NYT: Harris' position on actions in Ukraine remains blurred
The main question for Kamala Harris is her plans for Ukraine, writes the NYT. Even if the presidential candidate now shares Biden's position, after the election, the Ukrainian position of "no negotiations" under the influence of the United States may become much more flexible, experts warn.
Ross Douthat
Not all the policy questions left unanswered as a result of Kamala Harris's painstakingly blurred presidential campaign can be considered the same. For example, it is not so important to know how Harris's views on the ideal health care system have changed since the great debate on "free medicine for all" in 2020, given the high probability that as president she will share power with the Republican Congress. Therefore, any large-scale initiatives in the field of domestic policy will be fruitless.
On the other hand, it is much more important to determine what President Harris will do with military action in Ukraine, the most serious crisis that she will immediately inherit.
Vladimir Zelensky in Washington officially confirmed that Harris supports the position of the Biden administration, which was taken at the beginning of the conflict and provided for the return of most of the lost territory to Ukraine. Standing next to the Ukrainian leader, the vice president rejected any deals involving territorial concessions, as well as the intentions of Putin's friends and "offers of surrender." (The supposed contrast with Donald Trump's policy is obvious, as Trump promises to immediately achieve a truce, even refusing to name the terms).
However, even as the vice president was making this statement, the administration expressed doubts about Zelensky's alleged plan to achieve victory, calling it, in the words of The Wall Street Journal, "nothing more than a repackaged request for more weapons and the lifting of restrictions on long-range missile strikes." In other words, a request for help to slow down the pace of Russian successes, but not a plan to achieve a victorious end, which Kiev and Washington officially sought.
In fairness, it should be noted that Zelensky does not quite understand what form such a plan could take if it were not for the direct intervention of NATO, which the White House, under Biden's leadership, wisely resisted. Over the past year, the situation at the front has turned against Ukraine, and now the main question is how much the situation will worsen.

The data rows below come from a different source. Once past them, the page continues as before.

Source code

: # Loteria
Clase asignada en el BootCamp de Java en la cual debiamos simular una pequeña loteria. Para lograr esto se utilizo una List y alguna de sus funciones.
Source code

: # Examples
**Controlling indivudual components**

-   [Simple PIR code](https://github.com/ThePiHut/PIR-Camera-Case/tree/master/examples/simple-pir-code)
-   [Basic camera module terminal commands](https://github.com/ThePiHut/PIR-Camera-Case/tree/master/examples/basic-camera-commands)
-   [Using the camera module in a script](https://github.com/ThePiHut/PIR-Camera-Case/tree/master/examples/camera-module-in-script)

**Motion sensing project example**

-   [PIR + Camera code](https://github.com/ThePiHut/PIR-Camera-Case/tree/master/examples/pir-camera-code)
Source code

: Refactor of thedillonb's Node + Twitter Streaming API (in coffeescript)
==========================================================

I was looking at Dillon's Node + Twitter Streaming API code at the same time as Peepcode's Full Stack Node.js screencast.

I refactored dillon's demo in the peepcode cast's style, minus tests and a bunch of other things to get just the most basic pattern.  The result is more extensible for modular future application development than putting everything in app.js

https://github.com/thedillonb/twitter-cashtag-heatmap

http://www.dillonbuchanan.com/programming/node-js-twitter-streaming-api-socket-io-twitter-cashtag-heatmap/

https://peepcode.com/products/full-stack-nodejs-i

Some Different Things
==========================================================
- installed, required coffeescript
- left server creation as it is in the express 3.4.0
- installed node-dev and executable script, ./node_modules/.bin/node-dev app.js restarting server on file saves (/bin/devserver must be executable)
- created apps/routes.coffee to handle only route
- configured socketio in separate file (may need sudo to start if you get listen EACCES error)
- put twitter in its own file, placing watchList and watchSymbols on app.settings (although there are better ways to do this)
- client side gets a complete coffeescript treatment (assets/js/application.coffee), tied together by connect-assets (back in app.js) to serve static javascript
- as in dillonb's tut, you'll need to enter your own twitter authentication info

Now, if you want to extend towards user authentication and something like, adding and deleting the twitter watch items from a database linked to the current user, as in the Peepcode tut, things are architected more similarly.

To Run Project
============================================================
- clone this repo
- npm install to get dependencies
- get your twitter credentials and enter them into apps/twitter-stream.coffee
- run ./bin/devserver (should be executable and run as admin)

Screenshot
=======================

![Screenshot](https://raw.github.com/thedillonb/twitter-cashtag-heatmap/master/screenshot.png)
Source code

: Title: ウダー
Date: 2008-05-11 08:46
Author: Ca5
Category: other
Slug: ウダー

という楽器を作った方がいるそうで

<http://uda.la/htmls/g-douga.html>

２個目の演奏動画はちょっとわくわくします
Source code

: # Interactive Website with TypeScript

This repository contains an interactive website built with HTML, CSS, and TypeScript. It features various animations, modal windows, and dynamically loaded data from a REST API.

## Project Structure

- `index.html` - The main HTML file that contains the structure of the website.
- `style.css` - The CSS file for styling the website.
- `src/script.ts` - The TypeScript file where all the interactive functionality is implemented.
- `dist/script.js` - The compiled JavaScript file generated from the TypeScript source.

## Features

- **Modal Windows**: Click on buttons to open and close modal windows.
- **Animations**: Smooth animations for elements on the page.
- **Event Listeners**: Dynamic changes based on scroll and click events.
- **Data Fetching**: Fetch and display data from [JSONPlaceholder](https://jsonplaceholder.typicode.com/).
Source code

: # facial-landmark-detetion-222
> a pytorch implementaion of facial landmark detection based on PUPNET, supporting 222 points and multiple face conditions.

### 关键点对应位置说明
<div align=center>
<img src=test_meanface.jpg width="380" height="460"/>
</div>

The Economist magazine, speaking on behalf of some part of the Western establishment, in its latest issue gives an extremely pessimistic assessment of the situation in Ukraine, emphasizing Russia's advantages in troop numbers, firepower and financial capabilities. Cathy Young, author of The Bulwark, takes a more optimistic view, arguing that Russia's current onslaught may soon reach its limit, that Moscow may be hoping to "capture as much territory as possible by winter in the hope of getting a cease-fire agreement that freezes the territorial status quo." However, both opinions agree that at the moment the main goal of Ukraine is to stabilize the front, and the hope for a rapid retreat of Russia, which many "hawks" harbored in 2022 and 2023, has disappeared.
This situation creates two levels of uncertainty about what the Harris administration can do. First of all, we are talking about how long the United States will be able to economically support the "victory plan", which does not actually exist. To what extent is Trump's call for negotiations the end point of American politics, regardless of which candidate wins in November? And don't the White House, under Biden's leadership, and Harris herself hope that Ukraine will be able to hold out until the elections — after which the Ukrainian position of "no negotiations" may become much more flexible.
More global issues are related to Ukraine's place in the American strategy of panantlantism, which is currently undergoing a number of serious trials. Initial hopes that one of our adversaries would be neutralized as a result of military actions in Ukraine look relatively futile: Russia has survived our economic war and seems to be doing well so far, demonstrating the power of a military economy deeply integrated with our more serious opponents in Beijing. And this Sino-Russian integration is a key part of the global political landscape, which a recent bipartisan report by the National Defense Strategy Commission called "the most serious and most difficult the nation has faced since 1945" in terms of our vulnerability to major adversaries and "the potential for a major war in the near future."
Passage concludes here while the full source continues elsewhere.